> _WHAT TO PRODUCE_:
Select every line below containing the word "console".

> _INFORMATION GIVEN_:
****
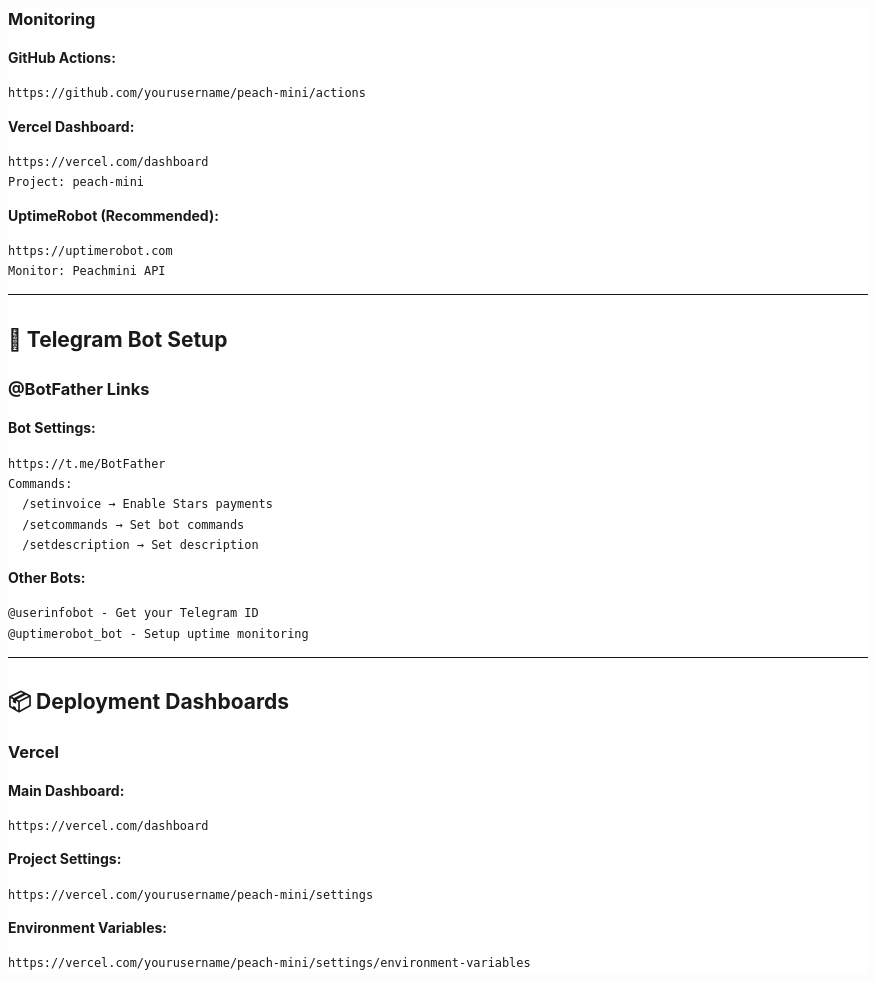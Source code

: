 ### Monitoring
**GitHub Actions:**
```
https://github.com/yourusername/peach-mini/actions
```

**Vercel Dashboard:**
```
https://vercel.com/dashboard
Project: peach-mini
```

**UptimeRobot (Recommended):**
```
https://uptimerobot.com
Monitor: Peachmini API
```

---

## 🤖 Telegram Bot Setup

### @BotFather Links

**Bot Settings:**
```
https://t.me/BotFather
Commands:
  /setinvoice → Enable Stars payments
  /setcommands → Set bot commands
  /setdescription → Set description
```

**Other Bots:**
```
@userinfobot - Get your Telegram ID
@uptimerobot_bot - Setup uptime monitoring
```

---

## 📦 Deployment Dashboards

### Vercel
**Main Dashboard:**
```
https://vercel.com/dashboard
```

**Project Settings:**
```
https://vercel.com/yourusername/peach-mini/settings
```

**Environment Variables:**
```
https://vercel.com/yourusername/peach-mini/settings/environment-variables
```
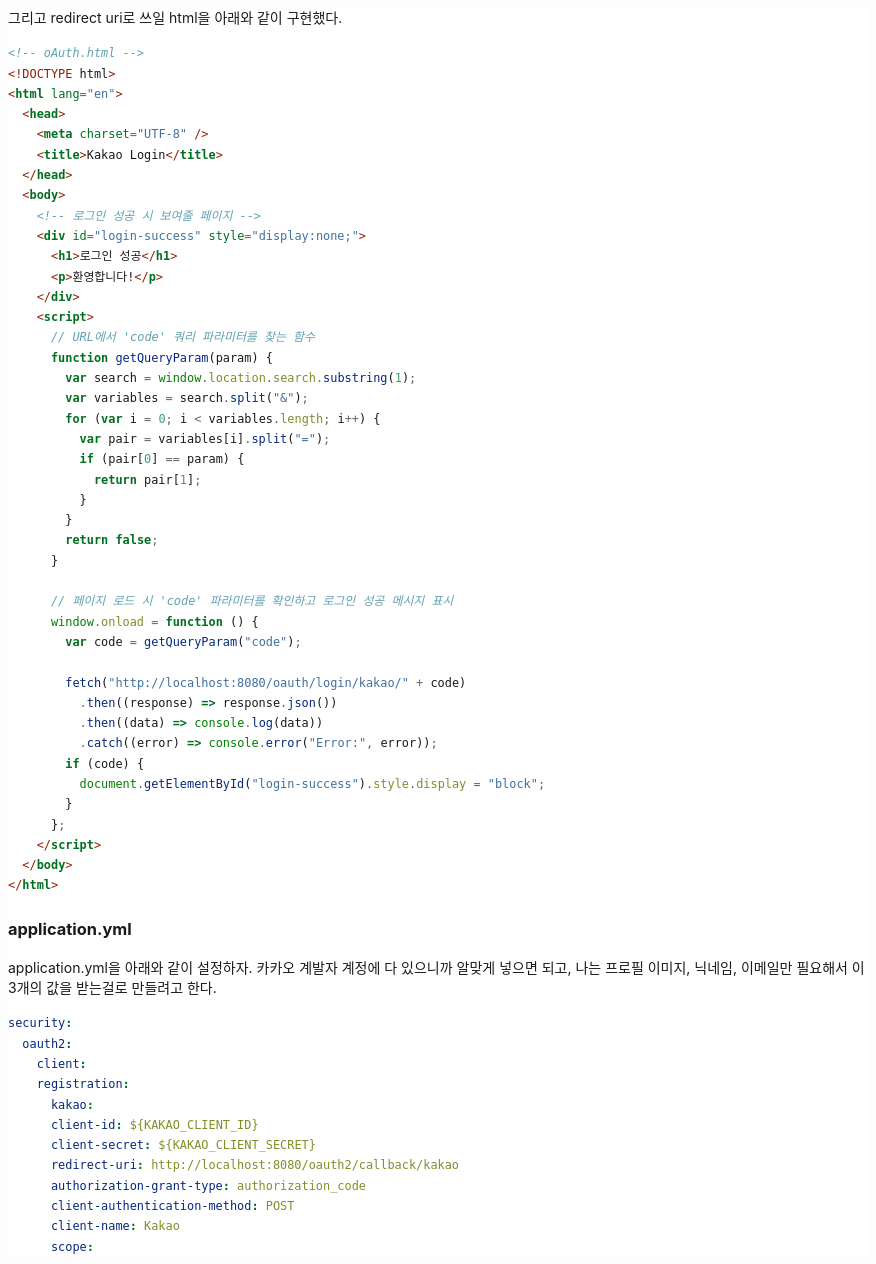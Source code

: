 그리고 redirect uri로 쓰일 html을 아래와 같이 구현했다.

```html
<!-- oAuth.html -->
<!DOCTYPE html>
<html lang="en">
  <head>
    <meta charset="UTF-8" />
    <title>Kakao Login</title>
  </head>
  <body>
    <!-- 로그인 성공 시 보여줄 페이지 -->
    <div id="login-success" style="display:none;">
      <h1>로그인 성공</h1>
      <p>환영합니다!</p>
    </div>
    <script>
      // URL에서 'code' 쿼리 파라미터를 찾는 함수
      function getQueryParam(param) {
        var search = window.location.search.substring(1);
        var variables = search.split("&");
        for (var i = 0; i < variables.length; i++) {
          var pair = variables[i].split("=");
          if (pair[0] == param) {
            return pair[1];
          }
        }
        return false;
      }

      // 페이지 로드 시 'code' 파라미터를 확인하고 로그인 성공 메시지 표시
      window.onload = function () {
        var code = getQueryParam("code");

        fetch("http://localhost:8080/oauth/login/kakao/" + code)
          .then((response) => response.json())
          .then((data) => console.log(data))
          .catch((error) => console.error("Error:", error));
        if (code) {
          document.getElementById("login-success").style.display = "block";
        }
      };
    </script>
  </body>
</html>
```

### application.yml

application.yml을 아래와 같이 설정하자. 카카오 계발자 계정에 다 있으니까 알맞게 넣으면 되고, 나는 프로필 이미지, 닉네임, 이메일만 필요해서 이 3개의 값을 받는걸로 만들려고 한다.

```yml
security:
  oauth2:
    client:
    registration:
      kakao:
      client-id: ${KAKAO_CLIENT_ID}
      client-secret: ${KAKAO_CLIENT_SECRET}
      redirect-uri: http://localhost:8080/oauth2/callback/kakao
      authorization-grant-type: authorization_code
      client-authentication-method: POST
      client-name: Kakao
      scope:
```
****
> _RESPONSE TO THE TASK_:
          .then((data) => console.log(data))
          .catch((error) => console.error("Error:", error));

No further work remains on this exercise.